***** Data for the task *****
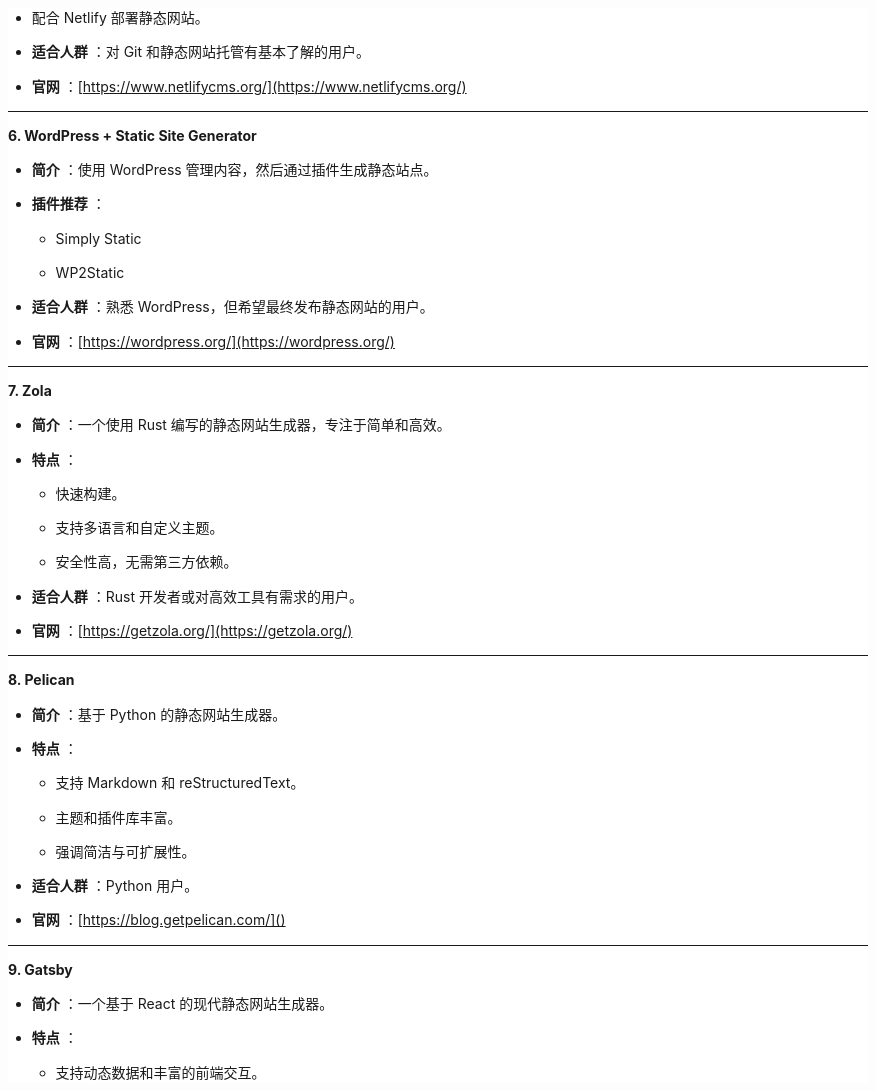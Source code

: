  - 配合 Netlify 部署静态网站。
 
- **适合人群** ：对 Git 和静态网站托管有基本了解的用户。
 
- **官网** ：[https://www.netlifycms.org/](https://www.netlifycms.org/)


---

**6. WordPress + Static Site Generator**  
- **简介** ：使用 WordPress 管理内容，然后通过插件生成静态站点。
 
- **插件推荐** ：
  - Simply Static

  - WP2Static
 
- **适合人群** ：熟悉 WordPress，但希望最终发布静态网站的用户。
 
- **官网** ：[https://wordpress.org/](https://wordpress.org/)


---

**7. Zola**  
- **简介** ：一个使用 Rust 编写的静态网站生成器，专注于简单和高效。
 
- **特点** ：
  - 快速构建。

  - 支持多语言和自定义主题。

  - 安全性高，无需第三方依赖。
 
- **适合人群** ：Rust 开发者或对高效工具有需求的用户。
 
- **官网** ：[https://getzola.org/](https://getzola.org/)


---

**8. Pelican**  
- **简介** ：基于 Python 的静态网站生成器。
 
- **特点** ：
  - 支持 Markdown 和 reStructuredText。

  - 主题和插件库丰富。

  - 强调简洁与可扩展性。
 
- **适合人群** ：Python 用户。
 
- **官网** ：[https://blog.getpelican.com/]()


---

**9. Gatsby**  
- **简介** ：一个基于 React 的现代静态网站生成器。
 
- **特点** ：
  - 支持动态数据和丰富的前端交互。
*****
▶ Task prompt:
Set down the entries exactly as they appear, with every picture left out.

▶ Answer for the task:
Source code

:  - 配合 Netlify 部署静态网站。
 
- **适合人群** ：对 Git 和静态网站托管有基本了解的用户。
 
- **官网** ：[https://www.netlifycms.org/](https://www.netlifycms.org/)


---

**6. WordPress + Static Site Generator**  
- **简介** ：使用 WordPress 管理内容，然后通过插件生成静态站点。
 
- **插件推荐** ：
  - Simply Static

  - WP2Static
 
- **适合人群** ：熟悉 WordPress，但希望最终发布静态网站的用户。
 
- **官网** ：[https://wordpress.org/](https://wordpress.org/)


---

**7. Zola**  
- **简介** ：一个使用 Rust 编写的静态网站生成器，专注于简单和高效。
 
- **特点** ：
  - 快速构建。

  - 支持多语言和自定义主题。

  - 安全性高，无需第三方依赖。
 
- **适合人群** ：Rust 开发者或对高效工具有需求的用户。
 
- **官网** ：[https://getzola.org/](https://getzola.org/)


---

**8. Pelican**  
- **简介** ：基于 Python 的静态网站生成器。
 
- **特点** ：
  - 支持 Markdown 和 reStructuredText。

  - 主题和插件库丰富。

  - 强调简洁与可扩展性。
 
- **适合人群** ：Python 用户。
 
- **官网** ：[https://blog.getpelican.com/]()


---

**9. Gatsby**  
- **简介** ：一个基于 React 的现代静态网站生成器。
 
- **特点** ：
  - 支持动态数据和丰富的前端交互。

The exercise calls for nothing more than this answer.